Apprentices from Cardiff and Vale College reclaimed the wooden floorboards from a project they are involved with and transformed them into a cross for each of the 258 British military and civilian dead from the Falklands conflict. The 14 students were given a list of names to make the crosses for, ensuring the project became very personal and a source of great pride.
Each cross will be fitted with a plaque for each of the fallen and will be used in a memorial ceremony at the Rock Falklands memorial in Alexander Gardens in Cardiff on Armed Forces Day, June 30th. They will then go out to Memorial Wood on the island itself where they will be attached to trees planted for each person killed.
The Welsh Branch of the South Atlantic Medal Association (SAMA) 82 has had close links with the College’s Cardiff Construction Training Centre for several years. It approached the CCTC to ask if its students would like to do something to mark the anniversary.
When 14 students on the Pathways to Apprenticeships Carpentry Course were working with local firm R&M Williams on a project to restore Penarth Pier, they hit upon an opportunity. Part of their work involved stripping out the dancefloor from the old Pier Pavilion.
“The idea for the crosses came before the Penarth Pier job came up – that provided us with the perfect opportunity to make something sustainable by reusing the wood,” Construction Lecturer Steve Young said. “The timber we used was going to be skipped but we asked for it, and the extra wood will be used to make picture frames to raise money for the charity.
“The students were given a list of 19 names of people and each cross has been made for a person who was killed during the Falklands conflict – they know their names so it has become very personal for them.”
The project was built into the Welsh Baccalaureate community participation element of the students’ course. It also informed personal skills, personal and site safety and sustainability elements of their study at CCTC.
The students all took the project to their hearts. Seventeen-year-old Macauley Richards from Cardiff said: “We did all the work as a class. It was a way that we could show our respect by making these crosses for people who lost their lives during the Falklands. I feel very proud to be a part of it.”
Stefano Colucci, 16 and also from Cardiff, added: “I felt honoured in making the crosses. I was proud to make them because it shows respect for people who lost their lives. We had 19 names each, so each cross we made was for a different person. It was not just like a normal project where you make one then bang the rest together. It made you think about each person and you showed respect and we spent time on the work to make sure each one was done right.”
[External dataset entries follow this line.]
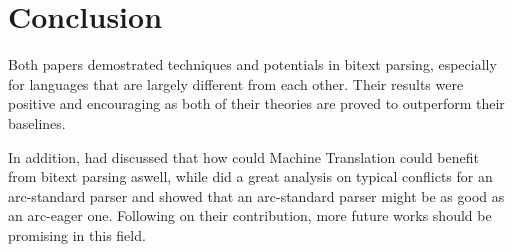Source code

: \documentclass[11pt]{article} %
\begin{document}
\section{Conclusion}

Both papers demostrated techniques and potentials in bitext parsing, especially for languages that are largely different from each other. Their results were positive and encouraging as both of their theories are proved to outperform their baselines.

In addition, \cite{Burkett:2008:TLB:1613715.1613828} had discussed that how could Machine Translation could benefit from bitext parsing aswell, while \cite{Huang:2009:BSP:1699648.1699668} did a great analysis on typical conflicts for an arc-standard parser and showed that an arc-standard parser might be as good as an arc-eager one. Following on their contribution, more future works should be promising in this field.



\end{document}
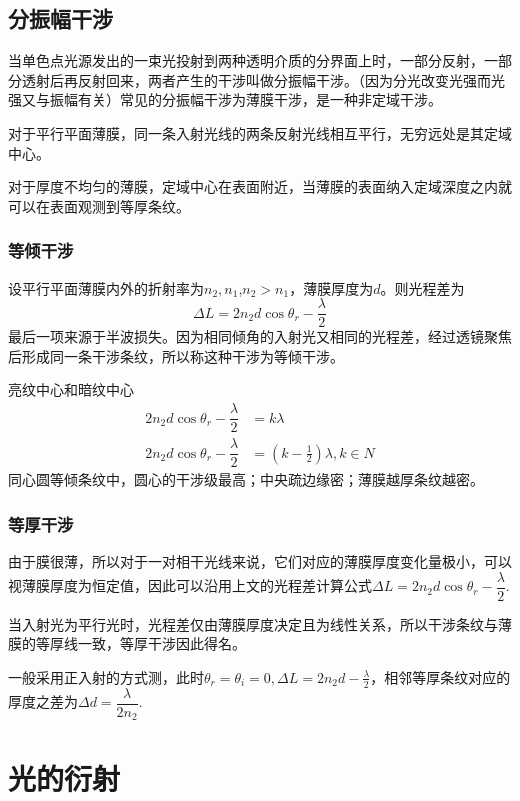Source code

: \subsection{分振幅干涉}
当单色点光源发出的一束光投射到两种透明介质的分界面上时，一部分反射，一部分透射后再反射回来，两者产生的干涉叫做分振幅干涉。（因为分光改变光强而光强又与振幅有关）常见的分振幅干涉为薄膜干涉，是一种非定域干涉。

对于平行平面薄膜，同一条入射光线的两条反射光线相互平行，无穷远处是其定域中心。

对于厚度不均匀的薄膜，定域中心在表面附近，当薄膜的表面纳入定域深度之内就可以在表面观测到等厚条纹。

\subsubsection{等倾干涉}
设平行平面薄膜内外的折射率为$n_2,n_1$,$n_2>n_1$，薄膜厚度为$d$。则光程差为
\begin{equation}
    \Delta L=2n_2 d \cos \theta_r -\dfrac{\lambda}{2}
\end{equation}
最后一项来源于半波损失。因为相同倾角的入射光又相同的光程差，经过透镜聚焦后形成同一条干涉条纹，所以称这种干涉为等倾干涉。

亮纹中心和暗纹中心
\begin{align}
    2n_2 d \cos \theta_r -\dfrac{\lambda}{2}&=k\lambda\\
    2n_2 d \cos \theta_r -\dfrac{\lambda}{2}&=(k-\frac{1}{2})\lambda,k\in N
\end{align}
同心圆等倾条纹中，圆心的干涉级最高；中央疏边缘密；薄膜越厚条纹越密。
\subsubsection{等厚干涉}
由于膜很薄，所以对于一对相干光线来说，它们对应的薄膜厚度变化量极小，可以视薄膜厚度为恒定值，因此可以沿用上文的光程差计算公式$\Delta L=2n_2 d \cos \theta _r -\dfrac{\lambda}{2}$.

当入射光为平行光时，光程差仅由薄膜厚度决定且为线性关系，所以干涉条纹与薄膜的等厚线一致，等厚干涉因此得名。

一般采用正入射的方式测，此时$\theta_r=\theta_i=0,\Delta L=2n_2 d -\frac{\lambda}{2}$，相邻等厚条纹对应的厚度之差为$\Delta d=\dfrac{\lambda}{2n_2}$.
\section{光的衍射}
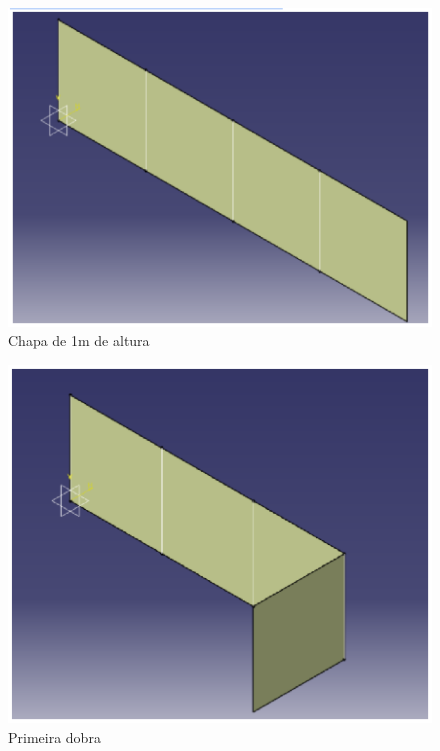 \begin{figure}[H]
 \centering
   \includegraphics[keepaspectratio=true,scale=0.8]{figuras/estrutura12.eps}
 \caption{Chapa de 1m de altura}
 \label{estrutura12}
\end{figure}
\begin{figure}[H]
 \centering
   \includegraphics[keepaspectratio=true,scale=0.8]{figuras/estrutura13.eps}
 \caption{Primeira dobra}
 \label{estrutura13}
\end{figure}
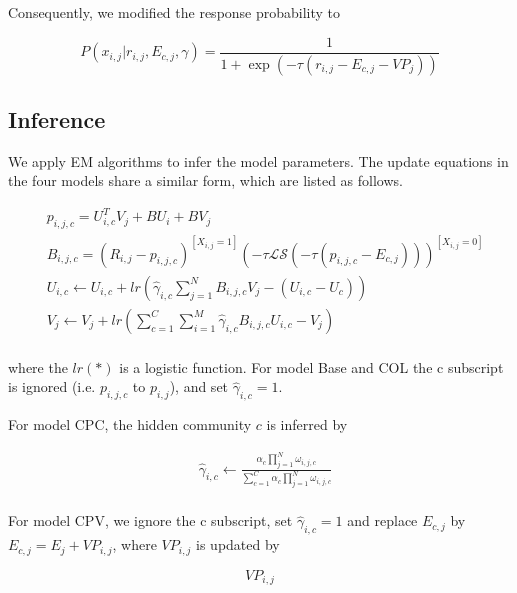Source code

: \documentclass{sig-alternate}
\begin{document}
Consequently, we modified the response probability to

\begin{equation}\label{equ:responseCPV}
P(x_{i,j}|r_{i,j},E_{c,j},\gamma)=\frac{1}{1+\exp{(-\tau(r_{i,j}-E_{c,j}-VP_j))}}
\end{equation}



\subsection{Inference}

We apply EM algorithms to infer the model parameters. The update equations in the four models share a similar form, which are listed as follows. 

\begin{equation}\label{equ:update}
\begin{split}
&p_{i,j,c}=U_{i,c}^{T}V_{j} + BU_{i} + BV_{j} \\
&B_{i,j,c}=(R_{i,j}-p_{i,j,c})^{[X_{i,j}=1]}(-\tau \mathcal{LS}(-\tau(p_{i,j,c}-E_{c,j})))^{[X_{i,j}=0]} \\
&U_{i,c}\leftarrow U_{i,c}+lr(\hat{\gamma}_{i,c}\sum\limits_{j=1}^{N}B_{i,j,c}V_j-(U_{i,c}-U_c)) \\
&V_j\leftarrow V_j+lr(\sum\limits_{c=1}^{C}\sum\limits_{i=1}^{M}\hat{\gamma}_{i,c}B_{i,j,c}U_{i,c}-V_j) \\
\end{split}
\end{equation}

where the $lr(*)$ is a logistic function. For model Base and COL   the c subscript is ignored (i.e. $p_{i,j,c}$ to $p_{i,j}$), and set $\hat{\gamma}_{i,c}=1$. 

For model CPC, the hidden community $c$ is inferred by

\begin{equation}\label{equ:updateCPC}
\begin{split}
&\hat{\gamma}_{i,c}\leftarrow\frac{\alpha_c\prod_{j=1}^{N}\omega_{i,j,c}}{\sum_{c=1}^{C}\alpha_c\prod_{j=1}^{N}\omega_{i,j,c}} \\
\end{split}
\end{equation}

For  model CPV,  we ignore the c subscript, set $\hat{\gamma}_{i,c}=1$ and replace $E_{c,j}$ by $E_{c,j}=E_{j}+VP_{i,j}$, where $VP_{i,j}$ is updated by

\begin{equation}
VP_{i,j}
\end{equation}
\end{document}
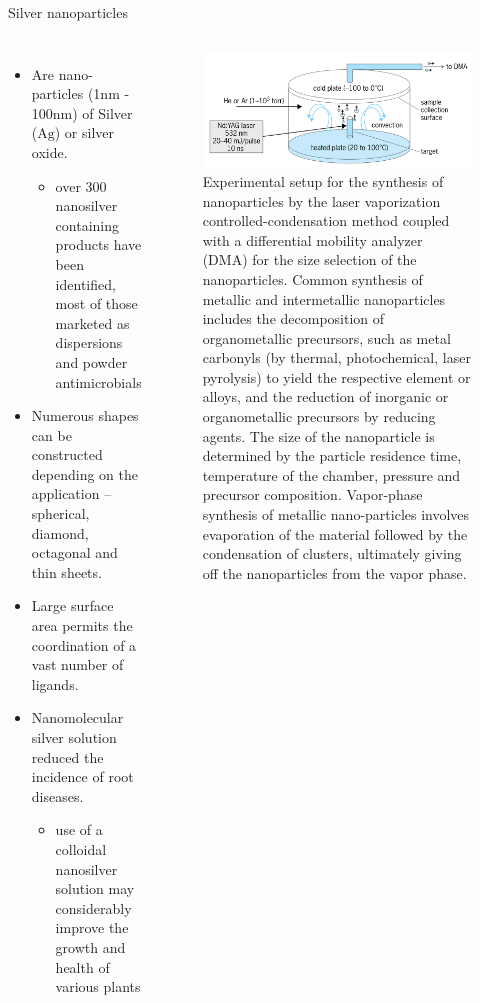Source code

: \documentclass[11pt,dvipsnames,ignorenonframetext,aspectratio=169]{beamer}
\providecommand{\tightlist}{%
  \setlength{\itemsep}{0pt}\setlength{\parskip}{0pt}}
\newcommand{\bcolumns}{\begin{columns}[T, onlytextwidth]}
\newcommand{\ecolumns}{\end{columns}}
\begin{document}
\begin{frame}{Silver nanoparticles}
\protect\hypertarget{silver-nanoparticles}{}
\bcolumns
{}
\footnotesize

\begin{itemize}
\tightlist
\item
  Are nano-particles (1nm - 100nm) of Silver (\(\mathrm{Ag}\)) or silver
  oxide.

  \begin{itemize}
  \footnotesize
  \item over 300 nanosilver containing products have been identified, most of those marketed as dispersions and powder antimicrobials
  \end{itemize}
\item
  Numerous shapes can be constructed depending on the application --
  spherical, diamond, octagonal and thin sheets.
\item
  Large surface area permits the coordination of a vast number of
  ligands.
\item
  Nanomolecular silver solution reduced the incidence of root diseases.

  \begin{itemize}
  \tightlist
  \item
    use of a colloidal nanosilver solution may considerably improve the
    growth and health of various plants
  \end{itemize}
\end{itemize}


\begin{figure}
\includegraphics[width=0.75\linewidth]{../images/nanoparticles_synthesis_laser_vaporization} \caption{Experimental setup for the synthesis of nanoparticles by the laser vaporization controlled-condensation method coupled with a differential mobility analyzer (DMA) for the size selection of the nanoparticles. Common synthesis of metallic and intermetallic nanoparticles includes the decomposition of organometallic precursors, such as metal carbonyls (by thermal, photochemical, laser pyrolysis) to yield the respective element or alloys, and the reduction of inorganic or organometallic precursors by reducing agents. The size of the nanoparticle is determined by the particle residence time, temperature of the chamber, pressure and precursor composition. Vapor-phase synthesis of metallic nano-particles involves evaporation of the material followed by the condensation of clusters, ultimately giving off the nanoparticles from the vapor phase.}\label{fig:nanoparticle-synthesis-laser-vapor}
\end{figure}

\ecolumns
\end{frame}
\end{document}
CCTC Manager Kevin Robinson said: “Over the years CCTC’s students have participated in many work experience ventures, creating a wide range of meaningful projects. This year has been exceptional – the students were able to meet the demands of several qualifications and partake in a very worthwhile cause.
“I am proud to be able to say that our students have produced 258 crosses for the upcoming Armed Forces Day, commemorating the 30th anniversary of the Falklands conflict. This symbolises the trust and faith SAMA 82 (Wales) has put in our hands.
“The commitment by all 14 of the PTA students involved to produce these crosses from salvaged wood has been exemplary; they are a credit to the Centre and the Construction Department and produced a finished product worthy of the obligation.
“The students involved have represented us and have shown SAMA 82 that their trust was deserved. Well done to all involved, especially Mr Young.”